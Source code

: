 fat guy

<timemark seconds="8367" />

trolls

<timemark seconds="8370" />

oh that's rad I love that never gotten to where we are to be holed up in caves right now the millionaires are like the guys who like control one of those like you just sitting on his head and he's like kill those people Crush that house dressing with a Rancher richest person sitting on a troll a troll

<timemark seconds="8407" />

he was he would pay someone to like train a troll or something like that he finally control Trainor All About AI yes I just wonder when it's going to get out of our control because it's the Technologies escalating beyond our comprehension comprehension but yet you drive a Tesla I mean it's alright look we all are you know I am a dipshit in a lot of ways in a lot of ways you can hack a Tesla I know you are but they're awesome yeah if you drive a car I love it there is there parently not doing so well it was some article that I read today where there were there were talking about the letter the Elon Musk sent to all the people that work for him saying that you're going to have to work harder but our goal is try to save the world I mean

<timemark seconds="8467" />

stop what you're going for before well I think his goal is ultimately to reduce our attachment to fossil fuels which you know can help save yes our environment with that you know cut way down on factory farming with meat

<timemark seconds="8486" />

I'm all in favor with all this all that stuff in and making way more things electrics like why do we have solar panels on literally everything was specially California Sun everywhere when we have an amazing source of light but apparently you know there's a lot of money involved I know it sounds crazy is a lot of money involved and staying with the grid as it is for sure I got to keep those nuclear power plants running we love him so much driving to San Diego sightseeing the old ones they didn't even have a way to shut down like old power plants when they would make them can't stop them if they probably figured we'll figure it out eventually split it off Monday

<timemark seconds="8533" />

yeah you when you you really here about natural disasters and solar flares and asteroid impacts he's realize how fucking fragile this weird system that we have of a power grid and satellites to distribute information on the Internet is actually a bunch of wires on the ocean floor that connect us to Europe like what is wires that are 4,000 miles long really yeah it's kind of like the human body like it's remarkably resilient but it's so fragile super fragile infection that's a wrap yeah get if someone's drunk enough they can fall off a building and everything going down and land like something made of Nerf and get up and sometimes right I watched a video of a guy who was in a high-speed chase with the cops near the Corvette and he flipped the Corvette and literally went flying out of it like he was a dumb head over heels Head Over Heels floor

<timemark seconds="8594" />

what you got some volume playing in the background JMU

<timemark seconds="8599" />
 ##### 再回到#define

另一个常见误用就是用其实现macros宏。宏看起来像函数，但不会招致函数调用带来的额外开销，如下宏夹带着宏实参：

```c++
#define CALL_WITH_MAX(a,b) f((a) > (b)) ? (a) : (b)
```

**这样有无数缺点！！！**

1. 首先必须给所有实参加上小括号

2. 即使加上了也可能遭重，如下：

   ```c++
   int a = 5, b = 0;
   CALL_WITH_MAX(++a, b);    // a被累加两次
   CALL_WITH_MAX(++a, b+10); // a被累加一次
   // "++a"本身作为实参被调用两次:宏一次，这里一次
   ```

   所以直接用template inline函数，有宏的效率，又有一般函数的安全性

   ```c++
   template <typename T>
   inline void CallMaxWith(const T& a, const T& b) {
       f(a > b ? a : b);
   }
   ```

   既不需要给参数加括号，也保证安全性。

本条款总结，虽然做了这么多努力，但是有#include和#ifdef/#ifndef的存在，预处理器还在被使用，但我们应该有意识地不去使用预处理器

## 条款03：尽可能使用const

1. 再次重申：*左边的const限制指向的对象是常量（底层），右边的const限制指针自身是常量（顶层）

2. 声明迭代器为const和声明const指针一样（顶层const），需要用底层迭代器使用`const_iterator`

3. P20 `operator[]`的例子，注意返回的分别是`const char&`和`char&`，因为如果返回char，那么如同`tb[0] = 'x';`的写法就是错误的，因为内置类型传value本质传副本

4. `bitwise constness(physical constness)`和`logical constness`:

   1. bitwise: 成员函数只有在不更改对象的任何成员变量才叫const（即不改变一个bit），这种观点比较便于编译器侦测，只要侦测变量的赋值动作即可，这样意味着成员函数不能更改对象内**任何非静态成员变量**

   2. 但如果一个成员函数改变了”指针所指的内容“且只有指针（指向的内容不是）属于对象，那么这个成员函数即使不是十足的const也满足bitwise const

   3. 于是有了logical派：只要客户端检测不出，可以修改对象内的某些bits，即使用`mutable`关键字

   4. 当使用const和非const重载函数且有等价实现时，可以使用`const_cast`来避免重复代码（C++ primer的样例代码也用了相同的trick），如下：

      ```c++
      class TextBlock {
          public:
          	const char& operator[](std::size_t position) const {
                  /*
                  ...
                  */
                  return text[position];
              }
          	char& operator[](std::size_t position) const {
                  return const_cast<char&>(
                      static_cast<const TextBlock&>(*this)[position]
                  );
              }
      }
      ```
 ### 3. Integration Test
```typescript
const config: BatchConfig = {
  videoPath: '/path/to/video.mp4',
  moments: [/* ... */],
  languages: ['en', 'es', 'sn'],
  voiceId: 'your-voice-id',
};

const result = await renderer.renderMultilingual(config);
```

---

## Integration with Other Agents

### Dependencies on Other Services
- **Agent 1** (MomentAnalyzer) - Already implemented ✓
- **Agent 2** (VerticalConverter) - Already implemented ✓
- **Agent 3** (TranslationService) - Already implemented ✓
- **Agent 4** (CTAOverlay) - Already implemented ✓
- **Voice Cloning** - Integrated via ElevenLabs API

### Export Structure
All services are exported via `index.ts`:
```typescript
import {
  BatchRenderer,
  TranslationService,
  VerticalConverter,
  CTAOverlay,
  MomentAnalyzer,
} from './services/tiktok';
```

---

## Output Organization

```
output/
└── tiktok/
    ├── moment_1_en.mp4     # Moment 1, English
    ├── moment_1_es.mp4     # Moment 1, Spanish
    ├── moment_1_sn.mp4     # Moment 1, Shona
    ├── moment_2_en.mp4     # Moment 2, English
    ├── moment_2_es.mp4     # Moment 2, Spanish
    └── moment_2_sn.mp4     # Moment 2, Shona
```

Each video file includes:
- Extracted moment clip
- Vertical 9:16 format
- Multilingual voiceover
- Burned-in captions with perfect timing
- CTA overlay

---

++++++

# Activity
Write out an exact transcription of the line with "All services are" and of each line after it; stop at the end of the records.

# Solution
All services are exported via `index.ts`:
```typescript
import {
  BatchRenderer,
  TranslationService,
  VerticalConverter,
  CTAOverlay,
  MomentAnalyzer,
} from './services/tiktok';
```

---

## Output Organization

```
output/
└── tiktok/
    ├── moment_1_en.mp4     # Moment 1, English
    ├── moment_1_es.mp4     # Moment 1, Spanish
    ├── moment_1_sn.mp4     # Moment 1, Shona
    ├── moment_2_en.mp4     # Moment 2, English
    ├── moment_2_es.mp4     # Moment 2, Spanish
    └── moment_2_sn.mp4     # Moment 2, Shona
```

Each video file includes:
- Extracted moment clip
- Vertical 9:16 format
- Multilingual voiceover
- Burned-in captions with perfect timing
- CTA overlay

---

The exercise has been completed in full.